» **Task goal**
The entries that follow include a run beginning at the line with "- automator" and ending at the line with "## Embed Ruby into Automator Workflow"; restate that run word for word and leave the rest out.

» **Dataset**
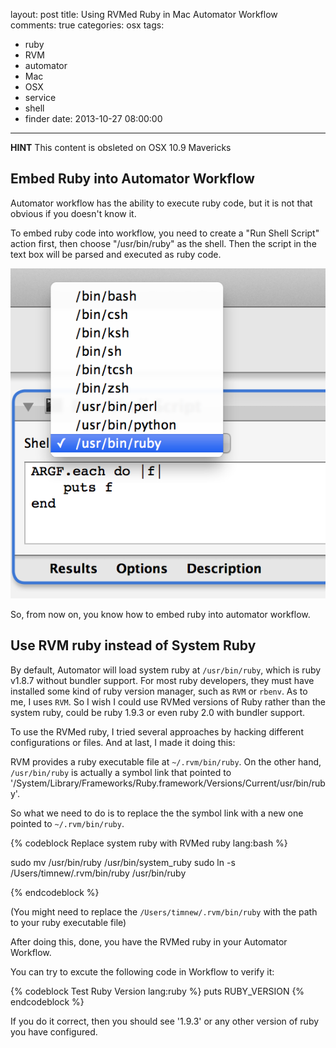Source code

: layout: post
title: Using RVMed Ruby in Mac Automator Workflow
comments: true
categories: osx
tags:
  - ruby
  - RVM
  - automator
  - Mac
  - OSX
  - service
  - shell
  - finder
date: 2013-10-27 08:00:00
---
**HINT** This content is obsleted on OSX 10.9 Mavericks

## Embed Ruby into Automator Workflow

Automator workflow has the ability to execute ruby code, but it is not that obvious if you doesn't know it.

To embed ruby code into workflow, you need to create a "Run Shell Script" action first, then choose "/usr/bin/ruby" as the shell. Then the script in the text box will be parsed and executed as ruby code.

![Ruby In Automator](/blog/2013/10/27/using-rvmed-ruby-in-mac-automator-workflow/ruby_in_automator.png)

So, from now on, you know how to embed ruby into automator workflow.

## Use RVM ruby instead of System Ruby

By default, Automator will load system ruby at `/usr/bin/ruby`, which is ruby v1.8.7 without bundler support. For most ruby developers, they must have installed some kind of ruby version manager, such as `RVM` or `rbenv`. As to me, I uses `RVM`. So I wish I could use RVMed versions of Ruby rather than the system ruby, could be ruby 1.9.3 or even ruby 2.0 with bundler support.

To use the RVMed ruby, I tried several approaches by hacking different configurations or files. And at last, I made it doing this:

RVM provides a ruby executable file at `~/.rvm/bin/ruby`. On the other hand, `/usr/bin/ruby` is actually a symbol link that pointed to '/System/Library/Frameworks/Ruby.framework/Versions/Current/usr/bin/ruby'. 

So what we need to do is to replace the the symbol link with a new one pointed to `~/.rvm/bin/ruby`.

{% codeblock Replace system ruby with RVMed ruby lang:bash %}

sudo mv /usr/bin/ruby /usr/bin/system_ruby
sudo ln -s /Users/timnew/.rvm/bin/ruby /usr/bin/ruby

{% endcodeblock %}

(You might need to replace the `/Users/timnew/.rvm/bin/ruby` with the path to your ruby executable file)

After doing this, done, you have the RVMed ruby in your Automator Workflow.

You can try to excute the following code in Workflow to verify it:

{% codeblock Test Ruby Version lang:ruby %}
puts RUBY_VERSION
{% endcodeblock %}

If you do it correct, then you should see '1.9.3' or any other version of ruby you have configured.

» **Exercise result**
  - automator
  - Mac
  - OSX
  - service
  - shell
  - finder
date: 2013-10-27 08:00:00
---
**HINT** This content is obsleted on OSX 10.9 Mavericks

## Embed Ruby into Automator Workflow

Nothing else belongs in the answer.